- _Work item_: Scan the records for the word "that". Return each line where it is found.

------ Data under study ------

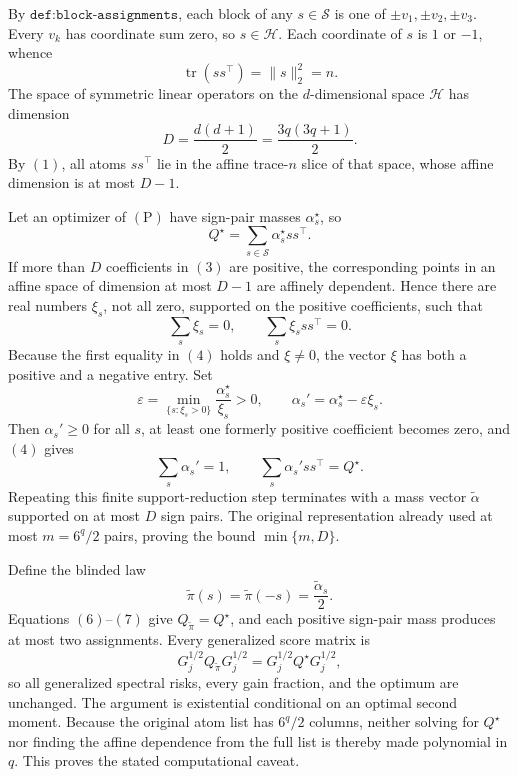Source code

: By \(\texttt{def:block-assignments}\), each block of any \(s\in\mathscr S\) is one of \(\pm v_1,\pm v_2,\pm v_3\).  Every \(v_k\) has coordinate sum zero, so \(s\in\mathcal H\).  Each coordinate of \(s\) is \(1\) or \(-1\), whence
\[
\operatorname{tr}(ss^\top)=\lVert s\rVert_2^2=n.
\tag{1}
\]
The space of symmetric linear operators on the \(d\)-dimensional space \(\mathcal H\) has dimension
\[
D=\frac{d(d+1)}2=\frac{3q(3q+1)}2.
\tag{2}
\]
By \((1)\), all atoms \(ss^\top\) lie in the affine trace-\(n\) slice of that space, whose affine dimension is at most \(D-1\).

Let an optimizer of \((\mathrm P)\) have sign-pair masses \(\alpha_s^\star\), so
\[
Q^\star=\sum_{s\in\mathscr S}\alpha_s^\star ss^\top.
\tag{3}
\]
If more than \(D\) coefficients in \((3)\) are positive, the corresponding points in an affine space of dimension at most \(D-1\) are affinely dependent.  Hence there are real numbers \(\xi_s\), not all zero, supported on the positive coefficients, such that
\[
\sum_s\xi_s=0,
\qquad
\sum_s\xi_sss^\top=0.
\tag{4}
\]
Because the first equality in \((4)\) holds and \(\xi\ne0\), the vector \(\xi\) has both a positive and a negative entry.  Set
\[
\varepsilon=\min_{\{s:\xi_s>0\}}
\frac{\alpha_s^\star}{\xi_s}>0,
\qquad
\alpha_s'=\alpha_s^\star-\varepsilon\xi_s.
\tag{5}
\]
Then \(\alpha_s'\ge0\) for all \(s\), at least one formerly positive coefficient becomes zero, and \((4)\) gives
\[
\sum_s\alpha_s'=1,
\qquad
\sum_s\alpha_s'ss^\top=Q^\star.
\tag{6}
\]
Repeating this finite support-reduction step terminates with a mass vector \(\widetilde\alpha\) supported on at most \(D\) sign pairs.  The original representation already used at most \(m=6^q/2\) pairs, proving the bound \(\min\{m,D\}\).

Define the blinded law
\[
\widetilde\pi(s)=\widetilde\pi(-s)=\frac{\widetilde\alpha_s}{2}.
\tag{7}
\]
Equations \((6)\)--\((7)\) give \(Q_{\widetilde\pi}=Q^\star\), and each positive sign-pair mass produces at most two assignments.  Every generalized score matrix is
\[
G_j^{1/2}Q_{\widetilde\pi}G_j^{1/2}
=G_j^{1/2}Q^\star G_j^{1/2},
\]
so all generalized spectral risks, every gain fraction, and the optimum are unchanged.  The argument is existential conditional on an optimal second moment.  Because the original atom list has \(6^q/2\) columns, neither solving for \(Q^\star\) nor finding the affine dependence from the full list is thereby made polynomial in \(q\).  This proves the stated computational caveat.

------

- _Response area_:
By \((1)\), all atoms \(ss^\top\) lie in the affine trace-\(n\) slice of that space, whose affine dimension is at most \(D-1\).
If more than \(D\) coefficients in \((3)\) are positive, the corresponding points in an affine space of dimension at most \(D-1\) are affinely dependent.  Hence there are real numbers \(\xi_s\), not all zero, supported on the positive coefficients, such that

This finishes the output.